Historic site in Malaysia

Kota Buruk, literally meaning "Fort of Ruins" in Malay, is a historic site believed to be located at today's Kampung Tanjung Selabu, Jorak, Sungai Terap, Bukit Pasir, Pagoh, Muar, Johor, Malaysia. This site purportedly said to be identified as the original Kota Buruk location and is being preserved as a historic place for the public to visit. Nearby, another historic site, the fort of Biawak Busuk, is believed to be located.

This fort and Biawak Busuk are two historical sites in ancient Malacca's history which Parameswara opened during his stop over and stay in Pagoh, Muar when exiled from Temasik, before his move to Malacca and open the Malacca sultanate empire.
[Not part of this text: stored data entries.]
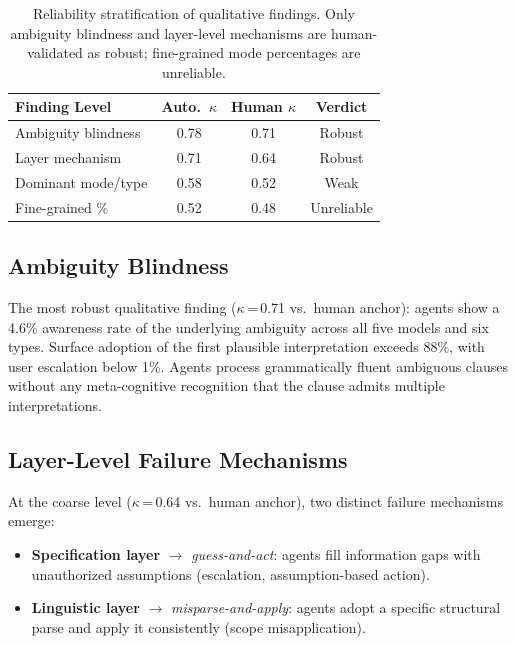\documentclass[11pt]{article}
\begin{document}
\begin{table}[t]
\centering
\small
\begin{tabular}{lccc}
\toprule
\textbf{Finding Level} & \textbf{Auto.\ $\kappa$} & \textbf{Human $\kappa$} & \textbf{Verdict} \\
\midrule
Ambiguity blindness & 0.78 & 0.71 & Robust \\
Layer mechanism & 0.71 & 0.64 & Robust \\
Dominant mode/type & 0.58 & 0.52 & Weak \\
Fine-grained \% & 0.52 & 0.48 & Unreliable \\
\bottomrule
\end{tabular}
\caption{Reliability stratification of qualitative findings. Only ambiguity blindness and layer-level mechanisms are human-validated as robust; fine-grained mode percentages are unreliable.}
\label{tab:c5_reliability}
\end{table}

\subsection{Ambiguity Blindness}

The most robust qualitative finding ($\kappa$\,=\,0.71 vs.\ human anchor): agents show a 4.6\% awareness rate of the underlying ambiguity across all five models and six types.
Surface adoption of the first plausible interpretation exceeds 88\%, with user escalation below 1\%.
Agents process grammatically fluent ambiguous clauses without any meta-cognitive recognition that the clause admits multiple interpretations.

\subsection{Layer-Level Failure Mechanisms}

At the coarse level ($\kappa$\,=\,0.64 vs.\ human anchor), two distinct failure mechanisms emerge:
\begin{itemize}[nosep,leftmargin=*]
  \item \textbf{Specification layer} $\rightarrow$ \emph{guess-and-act}: agents fill information gaps with unauthorized assumptions (escalation, assumption-based action).
  \item \textbf{Linguistic layer} $\rightarrow$ \emph{misparse-and-apply}: agents adopt a specific structural parse and apply it consistently (scope misapplication).
\end{itemize}
\end{document}
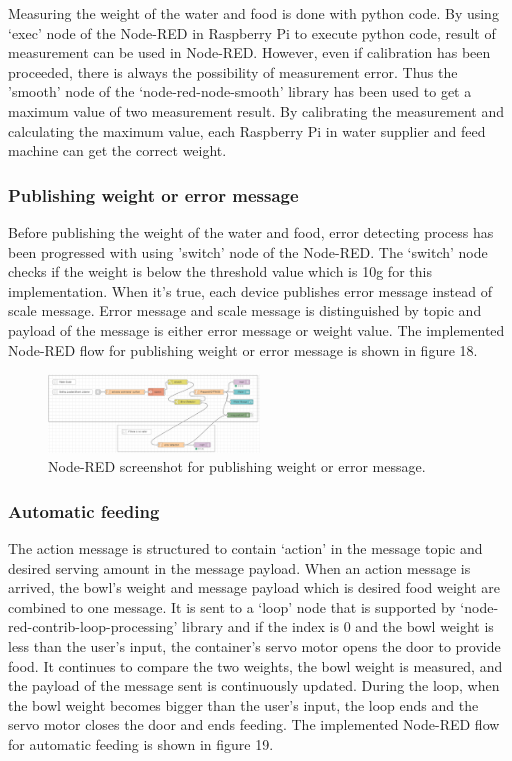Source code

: \documentclass[conference]{IEEEtran}
\begin{document}
Measuring the weight of the water and food is done with python code. By using ‘exec’ node of the Node-RED in Raspberry Pi to execute python code, result of measurement can be used in Node-RED. However, even if calibration has been proceeded, there is always the possibility of measurement error. Thus the ’smooth’ node of the ‘node-red-node-smooth’ library has been used to get a maximum value of two measurement result. By calibrating the measurement and calculating the maximum value, each Raspberry Pi in water supplier and feed machine can get the correct weight.

\subsubsection{Publishing weight or error message}
Before publishing the weight of the water and food, error detecting process has been progressed with using ’switch’ node of the Node-RED. The ‘switch’ node checks if the weight is below the threshold value which is 10g for this implementation. When it’s true, each device publishes error message instead of scale message. Error message and scale message is distinguished by topic and payload of the message is either error message or weight value. The implemented Node-RED flow for publishing weight or error message is shown in figure 18.

\begin{figure}[htbp]
\centerline{\includegraphics[width=0.5\textwidth]{./images/Water Supplier Error Detection.png}}
\caption{Node-RED screenshot for publishing weight or error message.}
\label{fig}
\end{figure}

\subsubsection{Automatic feeding}
The action message is structured to contain ‘action’ in the message topic and desired serving amount in the message payload. When an action message is arrived, the bowl’s weight and message payload which is desired food weight are combined to one message. It is sent to a ‘loop’ node that is supported by ‘node-red-contrib-loop-processing’ library and if the index is 0 and the bowl weight is less than the user’s input, the container’s servo motor opens the door to provide food. It continues to compare the two weights, the bowl weight is measured, and the payload of the message sent is continuously updated. During the loop, when the bowl weight becomes bigger than the user’s input, the loop ends and the servo motor closes the door and ends feeding. The implemented Node-RED flow for automatic feeding is shown in figure 19.
\end{document}
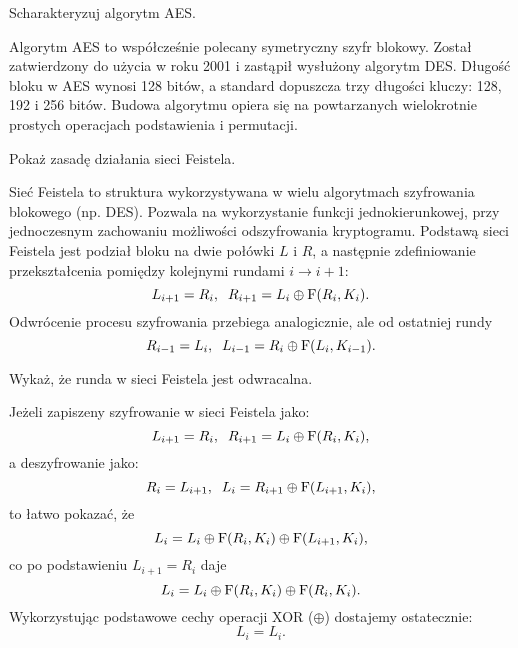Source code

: \documentclass[answers,11pt]{exam}
\begin{document}
\begin{questions}
\question Scharakteryzuj algorytm AES.
\begin{solution}
Algorytm AES to współcześnie polecany symetryczny szyfr blokowy. Został zatwierdzony do użycia w roku 2001 i zastąpił wysłużony algorytm DES. Długość bloku w AES wynosi 128 bitów, a standard dopuszcza trzy długości kluczy: 128, 192 i 256 bitów. Budowa algorytmu opiera się na powtarzanych wielokrotnie prostych operacjach podstawienia i permutacji. 
\end{solution}

\question Pokaż zasadę działania sieci Feistela.
\begin{solution} 
Sieć Feistela to struktura wykorzystywana w wielu algorytmach szyfrowania blokowego (np. DES). Pozwala na wykorzystanie funkcji jednokierunkowej, przy jednoczesnym zachowaniu możliwości odszyfrowania kryptogramu. Podstawą sieci Feistela jest podział bloku na dwie połówki $L$ i $R$, a następnie zdefiniowanie przekształcenia pomiędzy kolejnymi rundami $i \rightarrow i+1$:
\begin{equation}
L_{i+1} = R_i, \;\; R_{i+1}= L_i \oplus {\rm F}(R_i, K_i).
\end{equation}
Odwrócenie procesu szyfrowania przebiega analogicznie, ale od ostatniej rundy
\begin{equation}
R_{i-1} = L_{i},\;\; L_{i-1} = R_{i} \oplus {\rm F}(L_{i}, K_{i-1}).
\end{equation}
\end{solution}

\question Wykaż, że runda w sieci Feistela jest odwracalna.
\begin{solution} 
Jeżeli zapiszeny szyfrowanie w sieci Feistela jako:
\begin{equation}
L_{i+1} = R_i, \;\; R_{i+1}= L_i \oplus {\rm F}(R_i, K_i),
\end{equation}
a deszyfrowanie jako:
\begin{equation}
R_{i} = L_{i+1},\;\; L_{i} = R_{i+1} \oplus {\rm F}(L_{i+1}, K_{i}),
\end{equation}
to łatwo pokazać, że
\begin{equation}
L_{i} = L_i \oplus {\rm F}(R_i, K_i) \oplus {\rm F}(L_{i+1}, K_{i}),
\end{equation}
co po podstawieniu $L_{i+1} = R_i$ daje
\begin{equation}
L_{i} = L_i \oplus {\rm F}(R_i, K_i) \oplus {\rm F}(R_i, K_{i}).
\end{equation}
Wykorzystując podstawowe cechy operacji XOR ($\oplus$) dostajemy ostatecznie:
\begin{equation}
L_{i} = L_i.
\end{equation}
\end{solution} 



\end{questions}
\end{document}
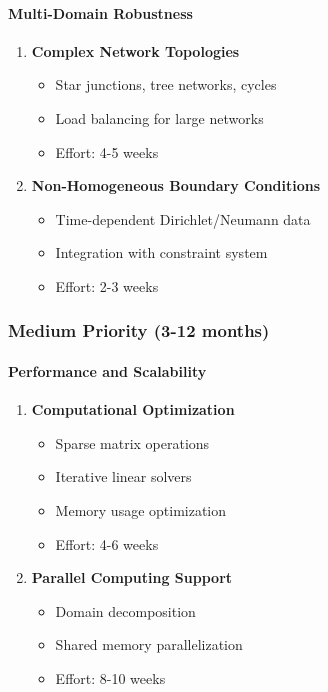 \paragraph{Multi-Domain Robustness}
\begin{enumerate}
    \item \textbf{Complex Network Topologies}
    \begin{itemize}
        \item Star junctions, tree networks, cycles
        \item Load balancing for large networks
        \item Effort: 4-5 weeks
    \end{itemize}
    
    \item \textbf{Non-Homogeneous Boundary Conditions}
    \begin{itemize}
        \item Time-dependent Dirichlet/Neumann data
        \item Integration with constraint system
        \item Effort: 2-3 weeks
    \end{itemize}
\end{enumerate}

\subsubsection{Medium Priority (3-12 months)}

\paragraph{Performance and Scalability}
\begin{enumerate}
    \item \textbf{Computational Optimization}
    \begin{itemize}
        \item Sparse matrix operations
        \item Iterative linear solvers
        \item Memory usage optimization
        \item Effort: 4-6 weeks
    \end{itemize}
    
    \item \textbf{Parallel Computing Support}
    \begin{itemize}
        \item Domain decomposition
        \item Shared memory parallelization
        \item Effort: 8-10 weeks
    \end{itemize}
\end{enumerate}

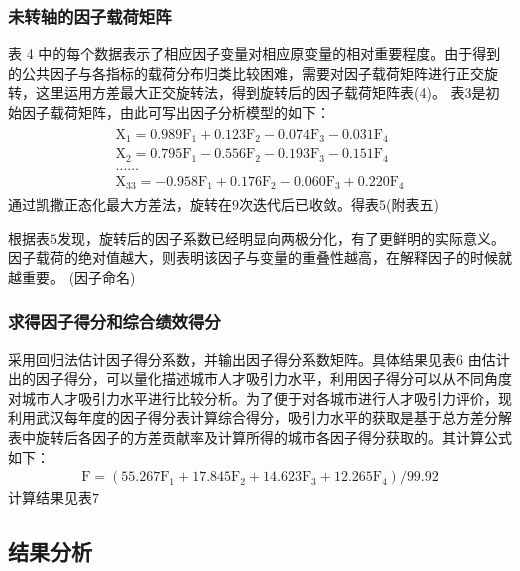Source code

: \documentclass{whutmod}
\begin{document}
	\subsubsection{未转轴的因子载荷矩阵}
	表 4 中的每个数据表示了相应因子变量对相应原变量的相对重要程度。由于得到的公共因子与各指标的载荷分布归类比较困难，需要对因子载荷矩阵进行正交旋转，这里运用方差最大正交旋转法，得到旋转后的因子载荷矩阵表(4)。
	表$3$是初始因子载荷矩阵，由此可写出因子分析模型的如下：
	\begin{gather}
	\begin{array} { l } { \mathrm { X } _ { 1 } = 0.989 \mathrm { F } _ { 1 } + 0.123 \mathrm { F } _ { 2 } - 0.074 \mathrm { F } _ { 3 } - 0.031 \mathrm { F } _ { 4 } } \\ { \mathrm { X } _ { 2 } = 0.795 \mathrm { F } _ { 1 } - 0.556 \mathrm { F } _ { 2 } - 0.193 \mathrm { F } _ { 3 } - 0.151 \mathrm { F } _ { 4 } } \\ { \ldots \ldots } \\ { \mathrm { X } _ { 33 } = - 0.958 \mathrm { F } _ { 1 } + 0.176 \mathrm { F } _ { 2 } - 0.060 \mathrm { F } _ { 3 } + 0.220 \mathrm { F } _ { 4 } } \end{array}
	\end{gather}
	通过凯撒正态化最大方差法，旋转在$9$次迭代后已收敛。得表$5$(附表五)
	
	根据表$5$发现，旋转后的因子系数已经明显向两极分化，有了更鲜明的实际意义。因子载荷的绝对值越大，则表明该因子与变量的重叠性越高，在解释因子的时候就越重要。
	(因子命名)
	\subsubsection{求得因子得分和综合绩效得分}
	采用回归法估计因子得分系数，并输出因子得分系数矩阵。具体结果见表$6$
	由估计出的因子得分，可以量化描述城市人才吸引力水平，利用因子得分可以从不同角度对城市人才吸引力水平进行比较分析。为了便于对各城市进行人才吸引力评价，现利用武汉每年度的因子得分表计算综合得分，吸引力水平的获取是基于总方差分解表中旋转后各因子的方差贡献率及计算所得的城市各因子得分获取的。其计算公式如下：
	\begin{gather}
	\mathrm { F } = \left( 55.267 \mathrm { F } _ { 1 } + 17.845 \mathrm { F } _ { 2 } + 14.623 \mathrm { F } _ { 3 } + 12.265 \mathrm { F } _ { 4 } \right) / 99.92
	\end{gather}
	计算结果见表$7$
	\subsection{结果分析}
	
\end{document}
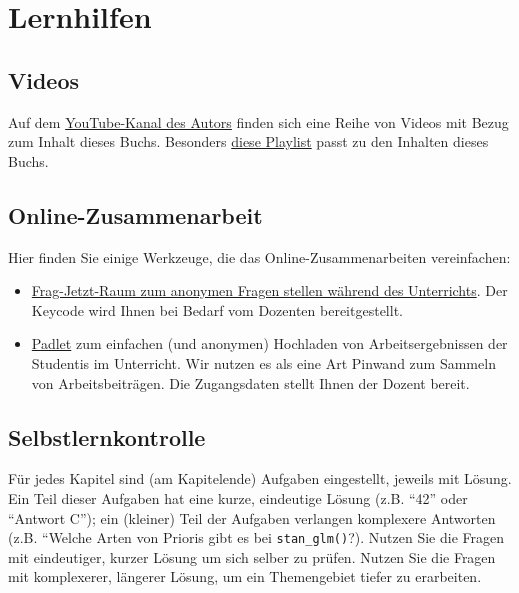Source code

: \documentclass[
  a4paper,
  DIV=11]{scrreprt}
\providecommand{\tightlist}{%
  \setlength{\itemsep}{0pt}\setlength{\parskip}{0pt}}\usepackage{longtable,booktabs,array}
\theoremstyle{definition}
\theoremstyle{definition}
\theoremstyle{remark}
\begin{document}
\hypertarget{lernhilfen}{%
\section*{Lernhilfen}\label{lernhilfen}}


\hypertarget{videos}{%
\subsection*{Videos}\label{videos}}

Auf dem
\href{https://www.youtube.com/channel/UCkvdtj8maE7g-SOCh4aDB9g}{YouTube-Kanal
des Autors} finden sich eine Reihe von Videos mit Bezug zum Inhalt
dieses Buchs. Besonders
\href{https://youtube.com/playlist?list=PLRR4REmBgpIEzVFLvzCn76TB2VS4jXcfg}{diese
Playlist} passt zu den Inhalten dieses Buchs.

\hypertarget{online-zusammenarbeit}{%
\subsection*{Online-Zusammenarbeit}\label{online-zusammenarbeit}}

Hier finden Sie einige Werkzeuge, die das Online-Zusammenarbeiten
vereinfachen:

\begin{itemize}
\tightlist
\item
  \href{https://frag.jetzt/home}{Frag-Jetzt-Raum zum anonymen Fragen
  stellen während des Unterrichts}. Der Keycode wird Ihnen bei Bedarf
  vom Dozenten bereitgestellt.
\item
  \href{https://de.padlet.com/}{Padlet} zum einfachen (und anonymen)
  Hochladen von Arbeitsergebnissen der Studentis im Unterricht. Wir
  nutzen es als eine Art Pinwand zum Sammeln von Arbeitsbeiträgen. Die
  Zugangsdaten stellt Ihnen der Dozent bereit.
\end{itemize}

\hypertarget{selbstlernkontrolle}{%
\subsection*{Selbstlernkontrolle}\label{selbstlernkontrolle}}

Für jedes Kapitel sind (am Kapitelende) Aufgaben eingestellt, jeweils
mit Lösung. Ein Teil dieser Aufgaben hat eine kurze, eindeutige Lösung
(z.B. ``42'' oder ``Antwort C''); ein (kleiner) Teil der Aufgaben
verlangen komplexere Antworten (z.B. ``Welche Arten von Prioris gibt es
bei \texttt{stan\_glm()}?). Nutzen Sie die Fragen mit eindeutiger,
kurzer Lösung um sich selber zu prüfen. Nutzen Sie die Fragen mit
komplexerer, längerer Lösung, um ein Themengebiet tiefer zu erarbeiten.
\end{document}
There are a few sources of history records regarding these events, as follows:
- João de Barros wrote in 1553 in his 2nd Décadas da Ásia ("Decades of Asia"), a history of the Portuguese in India and Asia that Parameswara (Paramicura) who were driven away from Temasik after he killed the representative of the King of Siam, Temagi, had escaped in exile and stopped in Muar and built in rural areas of Muar called Pagoh.
- Tun Sri Lanang: Shellabear version: In the Sejarah Melayu or Malay Annals states that Temasik during the reign of Parameswara (Sultan Iskandar Shah) was defeated by Majapahit Kingdom. But he and his family including his followers had fled to Pagoh, Muar and opened two areas on the banks of the Muar River; Biawak Busuk and build a fort called Kota Buruk before moved to and opened up Melaka. In 1488, Malacca Sultan Alauddin Riayat Shah (1477–1488) has died and buried in Pagoh, Ulu Muar.
- Tomé Pires (Suma Oriental): This source highlighted the emergence of Parameswara replacing his father, Raja Sam Agi as the ruler of Palembang who had opened Malacca. He was attacked by the King of Java, Batara Tamavill for declaring himself as 'Mjeura'(those who dare) and fled to Temasik (Singapore). After killing Siamese King of Ayutthaya representative, Temagi there, he secretly ruled Temasik for five years. But fearing the revenge attacked by the King of Ayutthaya, he fled to Pagoh, Muar with his 1,000 followers and lived there for six years when the Seletar peoples were still occupying Malacca.